##### DATA PROVIDED
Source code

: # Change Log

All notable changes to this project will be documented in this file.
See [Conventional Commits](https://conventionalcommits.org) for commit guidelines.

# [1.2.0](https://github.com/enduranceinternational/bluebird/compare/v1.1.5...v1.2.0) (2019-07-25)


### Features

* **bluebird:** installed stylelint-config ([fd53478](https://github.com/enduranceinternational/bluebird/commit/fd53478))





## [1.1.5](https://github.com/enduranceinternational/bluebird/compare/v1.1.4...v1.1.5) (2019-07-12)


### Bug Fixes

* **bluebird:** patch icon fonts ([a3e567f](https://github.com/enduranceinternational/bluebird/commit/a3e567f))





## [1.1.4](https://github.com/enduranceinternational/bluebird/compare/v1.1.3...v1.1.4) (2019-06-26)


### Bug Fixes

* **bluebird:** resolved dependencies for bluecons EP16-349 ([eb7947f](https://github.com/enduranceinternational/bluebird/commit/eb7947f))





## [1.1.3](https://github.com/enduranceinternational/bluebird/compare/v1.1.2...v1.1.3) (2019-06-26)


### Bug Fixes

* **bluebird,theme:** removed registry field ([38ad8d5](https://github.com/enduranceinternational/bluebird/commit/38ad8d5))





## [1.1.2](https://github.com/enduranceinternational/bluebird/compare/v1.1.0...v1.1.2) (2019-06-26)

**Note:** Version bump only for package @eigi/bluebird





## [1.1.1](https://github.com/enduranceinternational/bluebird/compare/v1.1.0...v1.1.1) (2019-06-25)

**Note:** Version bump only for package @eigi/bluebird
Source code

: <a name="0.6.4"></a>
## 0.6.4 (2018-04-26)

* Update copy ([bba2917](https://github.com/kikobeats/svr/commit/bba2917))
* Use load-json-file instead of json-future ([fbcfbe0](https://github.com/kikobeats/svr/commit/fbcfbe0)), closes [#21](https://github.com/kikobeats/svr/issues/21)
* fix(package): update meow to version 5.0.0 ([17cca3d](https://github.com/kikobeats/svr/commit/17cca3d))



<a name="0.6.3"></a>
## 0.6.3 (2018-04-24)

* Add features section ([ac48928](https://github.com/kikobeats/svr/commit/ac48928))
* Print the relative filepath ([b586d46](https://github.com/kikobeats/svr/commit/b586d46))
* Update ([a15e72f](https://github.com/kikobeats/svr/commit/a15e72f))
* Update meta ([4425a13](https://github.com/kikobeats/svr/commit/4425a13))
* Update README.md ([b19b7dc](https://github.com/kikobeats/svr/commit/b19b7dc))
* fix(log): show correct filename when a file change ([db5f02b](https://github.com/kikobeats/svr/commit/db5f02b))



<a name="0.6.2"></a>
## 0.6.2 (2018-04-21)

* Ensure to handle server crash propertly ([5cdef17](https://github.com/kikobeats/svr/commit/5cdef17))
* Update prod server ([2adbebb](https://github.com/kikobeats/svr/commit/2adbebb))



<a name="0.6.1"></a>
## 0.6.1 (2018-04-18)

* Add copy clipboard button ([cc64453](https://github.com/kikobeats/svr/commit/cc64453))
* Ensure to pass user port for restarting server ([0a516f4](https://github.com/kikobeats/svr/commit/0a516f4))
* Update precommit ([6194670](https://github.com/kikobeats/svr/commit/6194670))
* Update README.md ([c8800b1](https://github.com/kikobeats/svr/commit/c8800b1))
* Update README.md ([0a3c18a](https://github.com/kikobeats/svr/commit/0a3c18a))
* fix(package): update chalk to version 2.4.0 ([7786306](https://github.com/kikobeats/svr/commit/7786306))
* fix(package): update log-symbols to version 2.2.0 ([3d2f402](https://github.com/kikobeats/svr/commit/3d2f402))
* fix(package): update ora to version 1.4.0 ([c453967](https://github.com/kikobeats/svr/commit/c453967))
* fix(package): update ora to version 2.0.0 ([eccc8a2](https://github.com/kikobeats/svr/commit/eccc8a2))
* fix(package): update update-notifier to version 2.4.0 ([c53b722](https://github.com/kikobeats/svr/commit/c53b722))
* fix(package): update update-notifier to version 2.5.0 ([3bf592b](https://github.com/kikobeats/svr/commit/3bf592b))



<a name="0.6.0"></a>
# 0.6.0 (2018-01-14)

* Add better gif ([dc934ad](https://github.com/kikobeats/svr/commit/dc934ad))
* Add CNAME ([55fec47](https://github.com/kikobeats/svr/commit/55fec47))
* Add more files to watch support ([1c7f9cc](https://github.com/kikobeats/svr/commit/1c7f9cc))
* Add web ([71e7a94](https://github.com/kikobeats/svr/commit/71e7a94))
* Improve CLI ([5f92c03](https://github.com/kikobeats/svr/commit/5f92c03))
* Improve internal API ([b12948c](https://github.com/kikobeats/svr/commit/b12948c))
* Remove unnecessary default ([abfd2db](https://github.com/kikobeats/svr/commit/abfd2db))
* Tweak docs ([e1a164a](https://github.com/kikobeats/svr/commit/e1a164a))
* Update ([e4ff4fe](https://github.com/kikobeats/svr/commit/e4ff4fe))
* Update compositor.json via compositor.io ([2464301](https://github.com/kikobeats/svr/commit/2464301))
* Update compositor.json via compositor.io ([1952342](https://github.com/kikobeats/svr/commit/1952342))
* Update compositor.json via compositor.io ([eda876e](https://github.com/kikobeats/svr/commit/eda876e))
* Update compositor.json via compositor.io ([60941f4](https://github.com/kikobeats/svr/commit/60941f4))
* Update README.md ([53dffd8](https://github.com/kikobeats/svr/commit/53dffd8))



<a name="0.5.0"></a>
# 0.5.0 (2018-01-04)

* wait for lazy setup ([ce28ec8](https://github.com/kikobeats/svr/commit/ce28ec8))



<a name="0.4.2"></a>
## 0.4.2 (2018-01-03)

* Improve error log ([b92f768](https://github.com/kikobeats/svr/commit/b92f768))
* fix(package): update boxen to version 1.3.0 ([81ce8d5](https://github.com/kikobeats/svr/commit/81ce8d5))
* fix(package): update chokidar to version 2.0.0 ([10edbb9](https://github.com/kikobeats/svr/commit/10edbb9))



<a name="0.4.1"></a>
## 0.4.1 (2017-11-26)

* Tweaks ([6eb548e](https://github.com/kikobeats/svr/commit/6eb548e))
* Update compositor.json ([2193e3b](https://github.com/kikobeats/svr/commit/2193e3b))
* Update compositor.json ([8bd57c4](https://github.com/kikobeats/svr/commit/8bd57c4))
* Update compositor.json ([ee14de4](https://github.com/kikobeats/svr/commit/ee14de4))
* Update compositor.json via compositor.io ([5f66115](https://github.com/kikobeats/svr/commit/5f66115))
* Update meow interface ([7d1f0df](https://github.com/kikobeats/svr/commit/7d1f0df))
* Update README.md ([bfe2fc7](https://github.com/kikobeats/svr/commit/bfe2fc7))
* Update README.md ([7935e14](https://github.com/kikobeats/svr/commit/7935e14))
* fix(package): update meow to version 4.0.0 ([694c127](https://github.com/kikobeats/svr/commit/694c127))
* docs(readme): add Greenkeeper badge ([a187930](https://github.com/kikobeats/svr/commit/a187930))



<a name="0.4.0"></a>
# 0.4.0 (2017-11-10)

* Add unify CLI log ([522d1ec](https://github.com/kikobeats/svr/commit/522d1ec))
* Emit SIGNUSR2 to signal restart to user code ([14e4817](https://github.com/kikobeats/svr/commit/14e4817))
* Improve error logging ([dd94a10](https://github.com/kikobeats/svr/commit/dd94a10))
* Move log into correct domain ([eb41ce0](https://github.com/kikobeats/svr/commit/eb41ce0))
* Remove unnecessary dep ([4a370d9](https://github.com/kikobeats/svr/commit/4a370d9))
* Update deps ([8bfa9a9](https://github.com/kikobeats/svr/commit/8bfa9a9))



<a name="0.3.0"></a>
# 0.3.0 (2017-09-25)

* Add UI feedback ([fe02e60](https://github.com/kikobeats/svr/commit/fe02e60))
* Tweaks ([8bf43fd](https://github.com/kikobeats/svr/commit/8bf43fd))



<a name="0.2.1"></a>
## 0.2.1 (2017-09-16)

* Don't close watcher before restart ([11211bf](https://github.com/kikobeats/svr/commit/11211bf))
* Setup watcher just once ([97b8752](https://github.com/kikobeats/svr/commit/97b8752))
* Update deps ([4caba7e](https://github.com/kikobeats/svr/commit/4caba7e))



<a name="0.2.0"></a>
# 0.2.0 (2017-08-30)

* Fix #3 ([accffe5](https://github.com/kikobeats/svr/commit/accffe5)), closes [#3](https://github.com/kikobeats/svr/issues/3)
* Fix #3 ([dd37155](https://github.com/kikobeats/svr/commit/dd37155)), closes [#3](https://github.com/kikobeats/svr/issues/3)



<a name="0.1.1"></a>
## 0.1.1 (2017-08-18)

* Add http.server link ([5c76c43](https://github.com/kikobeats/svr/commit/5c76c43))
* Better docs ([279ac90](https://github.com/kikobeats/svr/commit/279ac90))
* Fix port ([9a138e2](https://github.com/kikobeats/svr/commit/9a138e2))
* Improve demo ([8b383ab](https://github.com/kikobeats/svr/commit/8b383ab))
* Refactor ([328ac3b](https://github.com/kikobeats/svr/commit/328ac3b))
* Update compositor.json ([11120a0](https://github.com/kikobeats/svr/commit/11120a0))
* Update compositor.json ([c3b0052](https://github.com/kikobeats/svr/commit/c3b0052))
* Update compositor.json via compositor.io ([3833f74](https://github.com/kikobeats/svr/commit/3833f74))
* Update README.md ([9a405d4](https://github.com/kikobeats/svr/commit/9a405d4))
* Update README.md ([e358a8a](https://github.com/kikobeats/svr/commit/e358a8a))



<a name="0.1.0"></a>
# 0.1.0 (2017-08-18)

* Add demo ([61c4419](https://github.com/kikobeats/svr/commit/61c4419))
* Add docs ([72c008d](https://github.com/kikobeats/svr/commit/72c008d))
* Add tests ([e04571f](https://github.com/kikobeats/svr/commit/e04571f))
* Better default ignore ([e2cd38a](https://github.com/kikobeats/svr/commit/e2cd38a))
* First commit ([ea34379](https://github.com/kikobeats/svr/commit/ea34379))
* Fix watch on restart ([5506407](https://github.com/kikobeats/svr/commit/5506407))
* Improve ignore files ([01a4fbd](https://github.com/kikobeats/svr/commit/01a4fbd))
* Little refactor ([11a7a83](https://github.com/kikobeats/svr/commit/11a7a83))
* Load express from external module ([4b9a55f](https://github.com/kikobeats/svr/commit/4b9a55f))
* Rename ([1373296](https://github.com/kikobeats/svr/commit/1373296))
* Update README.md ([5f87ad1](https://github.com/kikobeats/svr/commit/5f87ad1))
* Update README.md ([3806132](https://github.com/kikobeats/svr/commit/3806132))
##########
Reproduce the records above line by line, without any change, up to and including the line that holds "## 0.6.3 (2018-04-24)".

**RESULT OF THIS EXERCISE:**
Source code

: # Change Log

All notable changes to this project will be documented in this file.
See [Conventional Commits](https://conventionalcommits.org) for commit guidelines.

# [1.2.0](https://github.com/enduranceinternational/bluebird/compare/v1.1.5...v1.2.0) (2019-07-25)


### Features

* **bluebird:** installed stylelint-config ([fd53478](https://github.com/enduranceinternational/bluebird/commit/fd53478))





## [1.1.5](https://github.com/enduranceinternational/bluebird/compare/v1.1.4...v1.1.5) (2019-07-12)


### Bug Fixes

* **bluebird:** patch icon fonts ([a3e567f](https://github.com/enduranceinternational/bluebird/commit/a3e567f))





## [1.1.4](https://github.com/enduranceinternational/bluebird/compare/v1.1.3...v1.1.4) (2019-06-26)


### Bug Fixes

* **bluebird:** resolved dependencies for bluecons EP16-349 ([eb7947f](https://github.com/enduranceinternational/bluebird/commit/eb7947f))





## [1.1.3](https://github.com/enduranceinternational/bluebird/compare/v1.1.2...v1.1.3) (2019-06-26)


### Bug Fixes

* **bluebird,theme:** removed registry field ([38ad8d5](https://github.com/enduranceinternational/bluebird/commit/38ad8d5))





## [1.1.2](https://github.com/enduranceinternational/bluebird/compare/v1.1.0...v1.1.2) (2019-06-26)

**Note:** Version bump only for package @eigi/bluebird





## [1.1.1](https://github.com/enduranceinternational/bluebird/compare/v1.1.0...v1.1.1) (2019-06-25)

**Note:** Version bump only for package @eigi/bluebird
Source code

: <a name="0.6.4"></a>
## 0.6.4 (2018-04-26)

* Update copy ([bba2917](https://github.com/kikobeats/svr/commit/bba2917))
* Use load-json-file instead of json-future ([fbcfbe0](https://github.com/kikobeats/svr/commit/fbcfbe0)), closes [#21](https://github.com/kikobeats/svr/issues/21)
* fix(package): update meow to version 5.0.0 ([17cca3d](https://github.com/kikobeats/svr/commit/17cca3d))



<a name="0.6.3"></a>
## 0.6.3 (2018-04-24)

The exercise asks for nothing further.